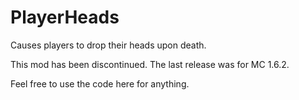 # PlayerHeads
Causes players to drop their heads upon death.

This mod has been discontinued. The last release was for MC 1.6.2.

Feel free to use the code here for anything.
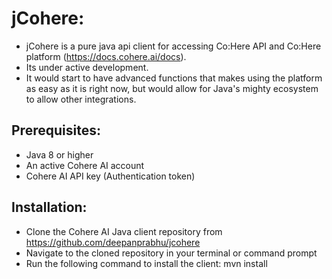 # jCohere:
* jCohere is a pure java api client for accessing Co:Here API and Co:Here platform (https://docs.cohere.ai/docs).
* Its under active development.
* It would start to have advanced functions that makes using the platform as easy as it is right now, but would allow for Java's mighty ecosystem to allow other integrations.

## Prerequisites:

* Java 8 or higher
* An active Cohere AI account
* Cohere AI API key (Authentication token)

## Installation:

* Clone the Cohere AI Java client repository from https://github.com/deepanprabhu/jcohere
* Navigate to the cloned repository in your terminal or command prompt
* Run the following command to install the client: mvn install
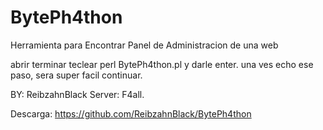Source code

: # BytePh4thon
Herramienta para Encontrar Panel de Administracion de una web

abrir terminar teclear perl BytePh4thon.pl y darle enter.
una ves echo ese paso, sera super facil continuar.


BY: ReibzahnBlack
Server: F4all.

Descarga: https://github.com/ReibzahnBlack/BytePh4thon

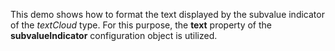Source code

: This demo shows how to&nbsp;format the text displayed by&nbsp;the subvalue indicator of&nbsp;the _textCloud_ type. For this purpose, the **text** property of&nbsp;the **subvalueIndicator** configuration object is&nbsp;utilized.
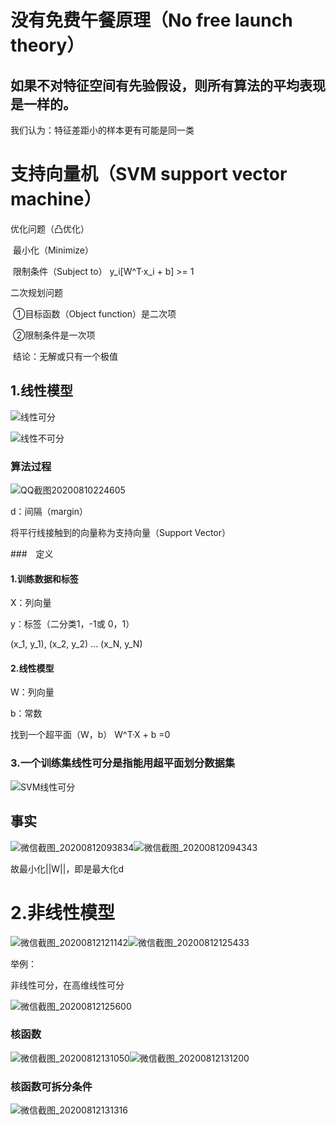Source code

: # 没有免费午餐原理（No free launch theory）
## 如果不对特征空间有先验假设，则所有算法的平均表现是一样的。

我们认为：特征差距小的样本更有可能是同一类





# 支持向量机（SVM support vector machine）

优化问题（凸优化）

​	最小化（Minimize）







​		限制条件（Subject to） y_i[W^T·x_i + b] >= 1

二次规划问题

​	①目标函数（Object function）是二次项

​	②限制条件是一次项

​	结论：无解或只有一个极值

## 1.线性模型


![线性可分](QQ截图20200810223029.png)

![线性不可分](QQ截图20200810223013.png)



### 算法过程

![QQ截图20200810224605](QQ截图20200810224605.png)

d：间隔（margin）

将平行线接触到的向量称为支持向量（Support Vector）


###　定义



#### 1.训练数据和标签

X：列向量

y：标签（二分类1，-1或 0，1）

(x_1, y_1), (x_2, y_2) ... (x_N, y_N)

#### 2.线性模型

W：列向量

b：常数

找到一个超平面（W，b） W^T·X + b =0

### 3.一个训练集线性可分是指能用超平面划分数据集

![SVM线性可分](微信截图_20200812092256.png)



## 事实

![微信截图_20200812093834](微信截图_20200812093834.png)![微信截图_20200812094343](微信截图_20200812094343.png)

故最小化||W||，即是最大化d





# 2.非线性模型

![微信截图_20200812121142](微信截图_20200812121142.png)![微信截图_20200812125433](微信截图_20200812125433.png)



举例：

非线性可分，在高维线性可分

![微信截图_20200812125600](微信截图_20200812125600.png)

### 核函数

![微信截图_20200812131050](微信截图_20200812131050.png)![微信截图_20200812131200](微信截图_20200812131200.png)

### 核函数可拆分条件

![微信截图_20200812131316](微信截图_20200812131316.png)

_Required work_
Print, exactly and with no pictures, the lines of the listing above starting at the one that has "Feel free to use the code here for anything." and ending at the one that has "under active development.", both included.

_Output below_
Feel free to use the code here for anything.
 # jCohere:
* jCohere is a pure java api client for accessing Co:Here API and Co:Here platform (https://docs.cohere.ai/docs).
* Its under active development.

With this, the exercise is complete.